Thursday, May 08, 2008

Jumbo & Conforming Loan Limits - More Market Chatter 5/8/08


A big wet blanket got thrown on the whole idea of the new conforming loan limits when we realized that the banks were going to take advantage of the new limits to off-load some frozen pipeline to Fannie Mae and Freddie Mac, but not turn around and extend the offer to the consumer. As a result, we saw a new market form between Conforming and Jumbo sized loans - the new "Agency Jumbo", "Conforming-Jumbo", "High Limit Conforming", or whatever you want to call it - the names are all over the place. But banks priced these much closer to the currently-dysfunctional Jumbo market rates - with 30 year loans pricing at 7% and higher.
But not any more! Here is some fresh news from a colleague:

Fannie Mae threw some chum into the water for loan agents in high balance areas, saying that it will buy jumbo mortgages for the same prices as smaller loans. Some random notes:

  • Fannie is expecting the benefits of the price improvement to be passed along to the consumer. The intention and spirit of the price change is to improve the rate for the borrower, not to present an arbitrage opportunity. Fannie’s policy is that for loans already in pipeline lenders can float the borrower’s rate lower or sell already closed loans at the originated market level - they will not buy closed loans at flat to conforming.
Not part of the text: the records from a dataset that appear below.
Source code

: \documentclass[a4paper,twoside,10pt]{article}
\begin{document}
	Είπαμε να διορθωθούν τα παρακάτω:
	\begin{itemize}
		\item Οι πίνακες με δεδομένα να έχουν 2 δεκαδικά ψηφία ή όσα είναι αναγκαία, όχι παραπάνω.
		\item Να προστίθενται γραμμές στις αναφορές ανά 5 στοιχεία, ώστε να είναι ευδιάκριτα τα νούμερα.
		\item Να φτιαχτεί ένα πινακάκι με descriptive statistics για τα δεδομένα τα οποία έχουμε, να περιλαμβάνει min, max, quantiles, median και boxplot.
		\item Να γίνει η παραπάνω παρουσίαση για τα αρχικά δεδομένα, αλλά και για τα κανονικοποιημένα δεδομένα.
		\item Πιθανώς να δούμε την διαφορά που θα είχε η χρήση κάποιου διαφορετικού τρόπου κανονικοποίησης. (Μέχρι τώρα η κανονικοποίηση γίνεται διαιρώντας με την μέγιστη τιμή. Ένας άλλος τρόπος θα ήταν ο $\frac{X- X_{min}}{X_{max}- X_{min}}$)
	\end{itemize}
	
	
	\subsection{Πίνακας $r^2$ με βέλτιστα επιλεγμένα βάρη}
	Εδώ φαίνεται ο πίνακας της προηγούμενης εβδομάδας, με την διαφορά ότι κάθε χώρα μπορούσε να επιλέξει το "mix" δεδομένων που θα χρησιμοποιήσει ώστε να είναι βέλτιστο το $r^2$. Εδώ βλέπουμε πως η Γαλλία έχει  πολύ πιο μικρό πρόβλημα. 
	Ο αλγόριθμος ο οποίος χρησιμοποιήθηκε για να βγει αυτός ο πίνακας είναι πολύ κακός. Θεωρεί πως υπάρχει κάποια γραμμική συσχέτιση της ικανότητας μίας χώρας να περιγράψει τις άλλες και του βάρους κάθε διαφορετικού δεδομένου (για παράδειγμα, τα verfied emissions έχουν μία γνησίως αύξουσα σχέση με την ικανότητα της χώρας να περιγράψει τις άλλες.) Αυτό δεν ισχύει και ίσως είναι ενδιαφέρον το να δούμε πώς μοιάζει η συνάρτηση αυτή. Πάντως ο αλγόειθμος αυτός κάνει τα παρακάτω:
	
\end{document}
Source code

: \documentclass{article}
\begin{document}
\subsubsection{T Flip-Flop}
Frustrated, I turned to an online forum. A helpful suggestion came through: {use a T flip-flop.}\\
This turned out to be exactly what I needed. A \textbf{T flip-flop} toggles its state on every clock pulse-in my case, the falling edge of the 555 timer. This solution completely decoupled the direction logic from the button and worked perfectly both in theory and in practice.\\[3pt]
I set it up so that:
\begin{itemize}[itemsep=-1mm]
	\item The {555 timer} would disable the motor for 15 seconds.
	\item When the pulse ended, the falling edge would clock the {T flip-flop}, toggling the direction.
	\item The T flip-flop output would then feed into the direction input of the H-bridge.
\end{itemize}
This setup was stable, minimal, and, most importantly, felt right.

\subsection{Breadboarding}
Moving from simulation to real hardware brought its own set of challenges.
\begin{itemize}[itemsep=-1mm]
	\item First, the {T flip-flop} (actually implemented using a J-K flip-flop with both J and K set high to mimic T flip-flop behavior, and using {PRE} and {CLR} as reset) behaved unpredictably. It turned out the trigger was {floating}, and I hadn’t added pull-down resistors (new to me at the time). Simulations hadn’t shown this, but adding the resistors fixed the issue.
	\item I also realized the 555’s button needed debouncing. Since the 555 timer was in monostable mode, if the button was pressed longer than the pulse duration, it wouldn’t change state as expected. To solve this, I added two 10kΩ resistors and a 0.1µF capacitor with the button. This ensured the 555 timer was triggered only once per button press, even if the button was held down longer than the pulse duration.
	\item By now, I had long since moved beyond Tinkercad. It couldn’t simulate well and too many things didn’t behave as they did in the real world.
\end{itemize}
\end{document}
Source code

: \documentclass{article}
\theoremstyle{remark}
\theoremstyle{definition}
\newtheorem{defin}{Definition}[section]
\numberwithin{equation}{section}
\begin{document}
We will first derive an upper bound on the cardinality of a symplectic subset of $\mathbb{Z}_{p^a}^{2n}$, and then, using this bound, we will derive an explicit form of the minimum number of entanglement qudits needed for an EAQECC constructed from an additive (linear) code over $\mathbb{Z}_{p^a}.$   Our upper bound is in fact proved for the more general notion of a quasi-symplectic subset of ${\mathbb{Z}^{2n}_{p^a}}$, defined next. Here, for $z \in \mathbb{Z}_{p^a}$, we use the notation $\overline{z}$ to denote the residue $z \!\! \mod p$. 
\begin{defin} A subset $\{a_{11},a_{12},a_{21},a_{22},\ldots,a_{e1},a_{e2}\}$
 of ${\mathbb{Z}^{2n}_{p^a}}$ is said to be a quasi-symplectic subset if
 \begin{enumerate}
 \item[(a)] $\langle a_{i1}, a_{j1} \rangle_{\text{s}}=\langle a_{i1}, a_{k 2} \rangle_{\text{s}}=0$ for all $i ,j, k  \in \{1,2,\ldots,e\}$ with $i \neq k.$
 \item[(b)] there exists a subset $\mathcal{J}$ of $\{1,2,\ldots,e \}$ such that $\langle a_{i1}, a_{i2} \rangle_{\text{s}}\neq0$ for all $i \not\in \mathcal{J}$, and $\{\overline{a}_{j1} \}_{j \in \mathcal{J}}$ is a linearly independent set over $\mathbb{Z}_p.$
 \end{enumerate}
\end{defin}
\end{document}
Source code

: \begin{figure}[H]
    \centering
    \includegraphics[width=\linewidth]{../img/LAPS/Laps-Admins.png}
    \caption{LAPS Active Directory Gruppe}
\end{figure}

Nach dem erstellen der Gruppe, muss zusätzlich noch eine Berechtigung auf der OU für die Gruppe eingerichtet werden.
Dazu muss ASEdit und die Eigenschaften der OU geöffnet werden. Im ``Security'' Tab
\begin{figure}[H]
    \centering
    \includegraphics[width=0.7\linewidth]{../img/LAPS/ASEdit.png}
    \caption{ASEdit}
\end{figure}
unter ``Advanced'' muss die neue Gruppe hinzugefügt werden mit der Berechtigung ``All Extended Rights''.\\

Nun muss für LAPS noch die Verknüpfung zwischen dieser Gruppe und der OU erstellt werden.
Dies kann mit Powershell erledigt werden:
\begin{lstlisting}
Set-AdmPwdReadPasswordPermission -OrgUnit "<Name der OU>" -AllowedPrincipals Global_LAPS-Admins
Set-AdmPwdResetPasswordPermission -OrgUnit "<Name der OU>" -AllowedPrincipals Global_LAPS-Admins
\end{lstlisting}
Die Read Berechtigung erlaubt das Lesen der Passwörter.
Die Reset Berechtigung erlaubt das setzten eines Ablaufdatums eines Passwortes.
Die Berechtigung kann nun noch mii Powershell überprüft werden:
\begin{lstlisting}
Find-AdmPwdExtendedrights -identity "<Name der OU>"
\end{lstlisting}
Other investors have yet to announce firm guidelines regarding those loans already locked in.
  • Credit pricing is unaffected, and all adjustments still apply, including the 25bp for fixed rate, 75bp for ARMs, and the 25bp adverse market delivery charge.
  • Fannie Mae approved seller/servicers should see approximately a 37bp yield improvement for the jumbo-conforming fixed rate and a 20bp yield improvement for the jumbo-conforming 5/1 adjustable rate whole loan postings.
  • Fannie Mae Trading Desk will buy jumbo-conforming adjustable rate securities at levels flat to where they are bidding conforming ARM securities.
  • Fannie also announced that they will handle refinancings of non-delinquent mortgages for as much as 120 percent of property values when it owns the existing loans.
  • Some investors made the change effective immediately and reduced the spread from 150 basis points down to 50 bps, of which 25 bps is a direct fee to Fannie Mae.
  • Manual u/w is still required, DU can be run but it must meet the product overlays.
Questions about what any of this means TO YOU? Email me here! This appears to be legitimate, real positive news. For the first time since the crisis began back in August, we are seeing 30 year rates near or even below 6% at the new conforming limits in high cost areas!